Why Angelina Jolie’s breasts matter a lot less than what you spread on your bread

In April this year Angelina Jolie had both her breasts removed because she had a mutation in a BRCA (tumour suppressor) gene.  Jolie’s genetic mutation meant that she had five times the risk of contracting breast cancer and significantly increased risks for other cancers.  The good news is that it is a rare mutation (responsible for less than 5% of all breast cancer cases).  The bad news is that we are being force-fed a substance which disables the BRCA defence system for the whole population.

We need fully functioning BRCA genes because oxidation is a critical part of the biochemistry that keeps us alive.  This oxidation inevitably results in reactive by-products which have the potential to cause DNA damage leading to cancerous mutations.    Even when we are perfectly healthy, each of our cells is fighting offhundreds of hits a day from oxidative damage to DNA.

But we are well equipped to deal with normal levels of oxidation.  We come complete with our own little fire-brigade (antioxidants) and our own little repair crews (proteins created by BRCA genes) to run around patching up the fire damage.  Angelina’s repair crews were disabled which is why her risk of cancer was so high.  But people with that problem are a very small part of the cancer tsunami that is engulfing us.
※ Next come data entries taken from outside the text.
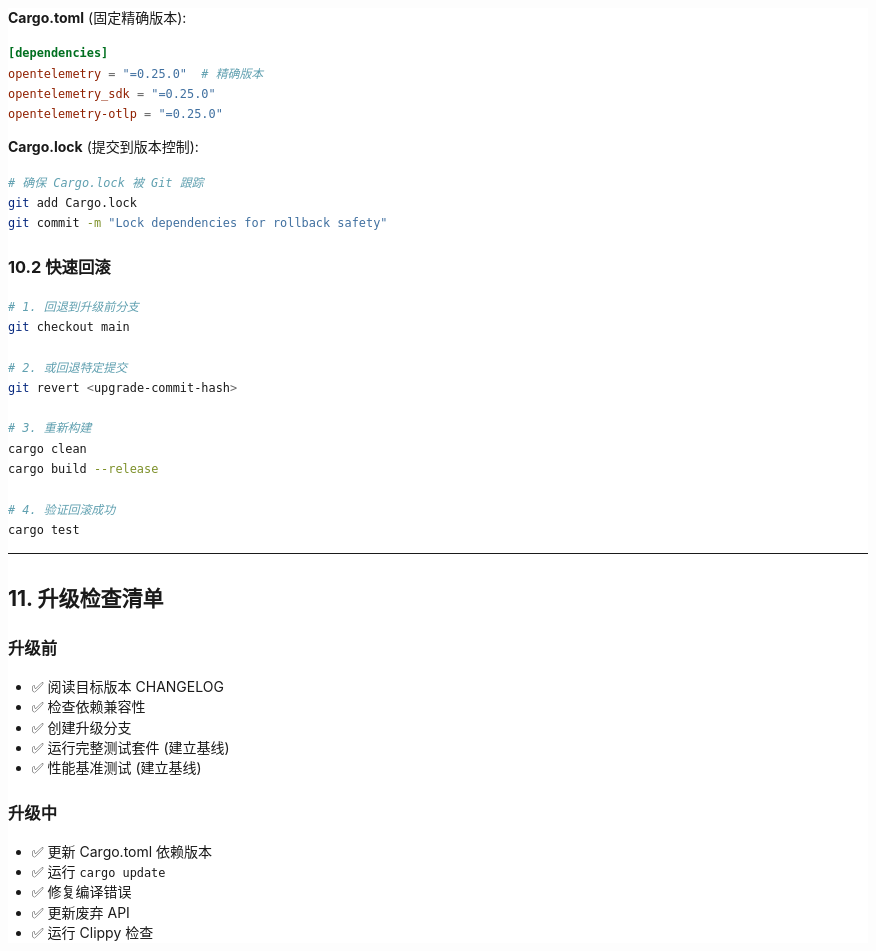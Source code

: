 **Cargo.toml** (固定精确版本):

```toml
[dependencies]
opentelemetry = "=0.25.0"  # 精确版本
opentelemetry_sdk = "=0.25.0"
opentelemetry-otlp = "=0.25.0"
```

**Cargo.lock** (提交到版本控制):

```bash
# 确保 Cargo.lock 被 Git 跟踪
git add Cargo.lock
git commit -m "Lock dependencies for rollback safety"
```

### 10.2 快速回滚

```bash
# 1. 回退到升级前分支
git checkout main

# 2. 或回退特定提交
git revert <upgrade-commit-hash>

# 3. 重新构建
cargo clean
cargo build --release

# 4. 验证回滚成功
cargo test
```

---

## 11. 升级检查清单

### 升级前

- ✅ 阅读目标版本 CHANGELOG
- ✅ 检查依赖兼容性
- ✅ 创建升级分支
- ✅ 运行完整测试套件 (建立基线)
- ✅ 性能基准测试 (建立基线)

### 升级中

- ✅ 更新 Cargo.toml 依赖版本
- ✅ 运行 `cargo update`
- ✅ 修复编译错误
- ✅ 更新废弃 API
- ✅ 运行 Clippy 检查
Breast cancer is the most common cancer in Australian women and the numbers being affected continue to accelerate at an extraordinary rate.  Today 40 women will be diagnosed with disease. Tomorrow another 40 will be added to the list.  By 2020 that number will be closer to 50 a day.  But this is not happening because of an explosion in BRCA mutations like Jolie’s.  This is happening because people with perfectly functional BRCA genes and antioxidant defences are having them disabled by seed oils.

Omega-6 fat dominates oils extracted from seeds (such as Sunflower, Canola, Soybean and Ricebran oils).  And we know for certain that, in rats, dietary Omega-6 fats rapidly accelerate the growth and spread of breast cancers.  In humans, study after study is coming to the same conclusion.  Higher Omega-6 fat consumption usually doubles the risk of breast cancer.  That’s true in the US (80% increased risk), Sweden(83%), Mexico(92%), Israel(100%), China(106%), France(131%), and Singapore(145%).

And it’s not just breast cancer.  A randomized controlled trialin US men reported a near doubling in deaths from all cancers in the group that consumed 15% of their diet as Omega-6 fats when compared to a control group that only consumed 5%.  And a similar study in France showed that when the trial group reduced their Omega-6 fats (from 5.3% of calories to 3.6%), cancer rates were also reduced (by 61%).

Before you tell me you’re ok because you always cook in olive oil, you should know that the oil we add is a very small part of the fat we actually consume.  Seed oils are much cheaper than animal or fruit fats (such as Olive, Avocado or Coconut Oils).  Because of this, they are now an integral part of margarine and baked goods and bread and salad dressings and pestos and meal bases and frozen food and, well, every other product (with a label) in our supermarkets.

It is also increasingly a significant component of grain fed meat (most of the meat in a supermarket) and even farmed fish (most of the fish in a supermarket). And it is just about the only fat used to fry take-awayfood in 21st century Australia.  In other words, it is almost impossible to avoid unless you grow and assemble your own food.

Clearly those dispensing healthy eating advice find the evidence on seed oils unconvincing (or are wilfully ignorant of it), because they are actively advising us to increase our consumption of these lethal fats.  But when I see trials which show causation in other mammals, backed up by repeated and consistent human population studies and nailed down with randomized controlled human trials, I’m convinced.

I know there is a lot of money at stake here.  Removing seed oils from the food supply would devastate the processed food industry overnight.  Fortunes would be destroyed and our food supply would need to be fundamentally rebuilt.  But I’d much rather see a few corporate empires burn than see one more woman diagnosed with breast cancer because it was cheaper to use seed oils than traditional fats.